How This Affected Payroll

This misalignment between scheduling and payroll modules meant that Paylocity was treating each duplicate individually. Despite employees only clocking in once, raw shift data included multiple scheduled entries for the same period. When the payroll system processed hours worked, it summed both entries, resulting in:

  • Double payments for employees
  • Inflated payroll reports
  • Inaccurate overtime calculations
  • Compliance risks for employers

For hourly workers, where even a few extra hours can significantly alter payouts and benefits calculations, this was a serious issue. Not only did it lead to financial waste but also opened up tax and labor compliance concerns.

Designing the Shift Deduplication Logic

Manually fixing the data wasn’t scalable. I decided to build a script that could automatically detect and resolve these duplicates. But the challenge here was nuance—how do you differentiate duplicate scheduled shifts from legitimate overlapping shifts (for example, in training or split shifts)?

To solve this, I created a deduplication engine with the following core logic:

  1. Grouping: Group shifts by employee ID and shift date.
  2. Matching Times: Within each group, locate entries that have identical start and end times.
  3. Validation: Check metadata—was this shift manually added? Did it originate from a recurring series? Was it modified after publishing?
  4. Priority Rules: Retain the shift with earliest creation date and archive others as duplicates.
  5. Logging: Maintain audit logs of removed entries for compliance and rollback purposes.

This allowed us to surgically identify and remove only the truly duplicated entries without disrupting legitimate scheduling operations.

Testing the Implementation

To avoid removing valid shifts mistakenly, I set up a test environment using a subset of our employee data.
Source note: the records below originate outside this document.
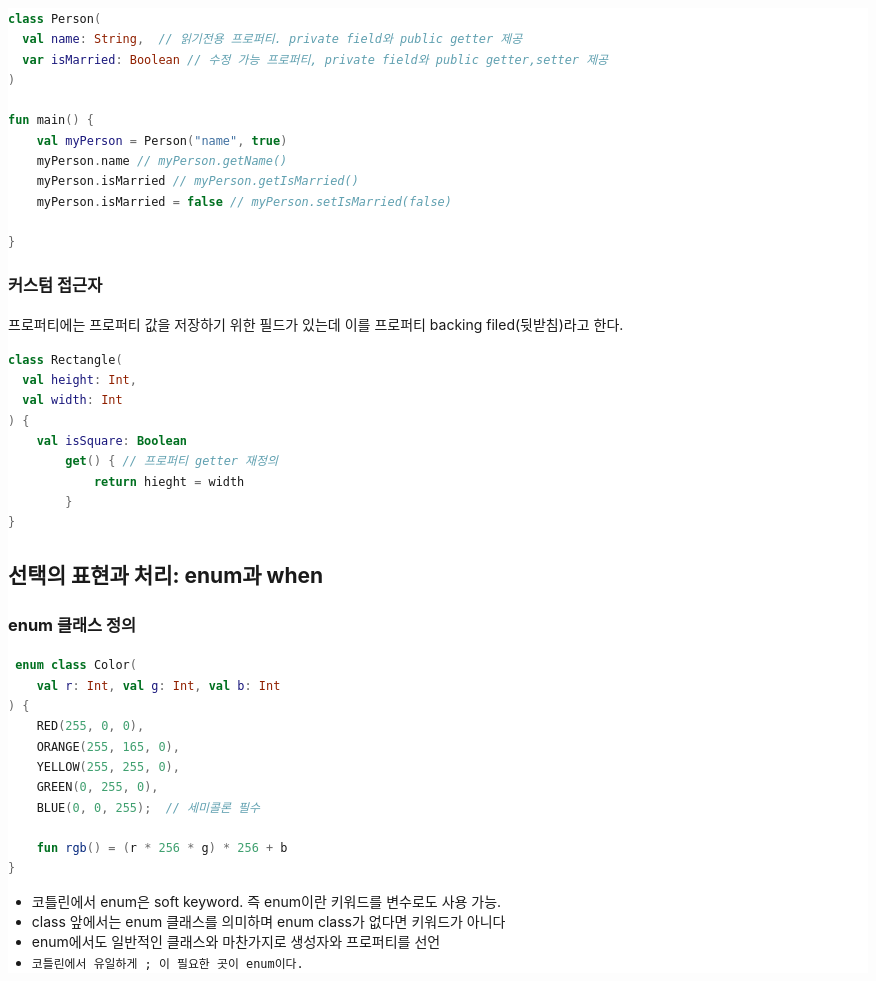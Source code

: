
 ```kotlin
class Person(
  val name: String,  // 읽기전용 프로퍼티. private field와 public getter 제공
  var isMarried: Boolean // 수정 가능 프로퍼티, private field와 public getter,setter 제공 
)

fun main() {
    val myPerson = Person("name", true)
    myPerson.name // myPerson.getName()
    myPerson.isMarried // myPerson.getIsMarried()
    myPerson.isMarried = false // myPerson.setIsMarried(false)

} 
```

### 커스텀 접근자

프로퍼티에는 프로퍼티 값을 저장하기 위한 필드가 있는데 이를 프로퍼티 backing filed(뒷받침)라고 한다.

```kotlin
class Rectangle(
  val height: Int, 
  val width: Int
) {
    val isSquare: Boolean
        get() { // 프로퍼티 getter 재정의
            return hieght = width
        }
}
```



## 선택의 표현과 처리: enum과 when

### enum 클래스 정의

```kotlin
 enum class Color(
    val r: Int, val g: Int, val b: Int
) {
    RED(255, 0, 0),
    ORANGE(255, 165, 0),
    YELLOW(255, 255, 0),
    GREEN(0, 255, 0),
    BLUE(0, 0, 255);  // 세미콜론 필수

    fun rgb() = (r * 256 * g) * 256 + b
}
```

- 코틀린에서 enum은 soft keyword. 즉 enum이란 키워드를 변수로도 사용 가능.
- class 앞에서는 enum 클래스를 의미하며  enum class가 없다면 키워드가 아니다
- enum에서도 일반적인 클래스와 마찬가지로 생성자와 프로퍼티를 선언
- `코틀린에서 유일하게 ; 이 필요한 곳이 enum이다.`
Sample shifts were intentionally duplicated using the same patterns that had caused issues earlier, including:

  • Recurring Monday–Friday 9–5 shifts
  • Manual edits after schedule publishing
  • Back-to-back shifts and overlapping training sessions

The script handled the scenarios gracefully. It removed 100% of the unintended duplicate shifts while leaving valid complexities intact. With confidence in its effectiveness, we moved to roll it out across our production system.

Deployment and Results

The deduplication script was scheduled to run nightly, scanning all newly generated and recently modified shifts. Within the first pay cycle post-implementation, we observed:

  • 95% reduction in payroll discrepancies
  • No reports of underpayment or missed shifts
  • More accurate payroll forecasts and labor cost reports

As an added bonus, Paylocity’s support team took note of the logic and began reviewing their own scheduler module to potentially offer a built-in fix in future releases.

Lessons Learned

This incident offered a powerful reminder that even robust enterprise platforms aren’t immune to edge-case behaviors. More importantly, it highlighted the importance of validating integration points between scheduling and payroll. Here are some of my key takeaways:

  • Always run reconciliation checks between clocks and shifts before payroll export.
  • Avoid too many manual edits in automated recurring schedules—they’re often a source of hidden bugs.
  • Maintain good logging and metadata in shift entries to help trace issues later.
  • Invest time in test environments to future-proof against similar issues.

Conclusion

Payroll systems thrive on precision, and even small scheduling anomalies can have outsize impacts. By identifying the duplication bug in Paylocity’s recurring shift handler and building a smart deduplication engine, we not only fixed the problem but also improved long-term scheduling integrity. It’s a good reminder that sometimes the fix isn’t just in code, but in understanding how systems interact beyond their visible UI panels.

As a result, our team is significantly more confident heading into each payroll cycle, with systems in place to alert us long before duplicated shifts have a chance to make their way to paychecks—or spreadsheets.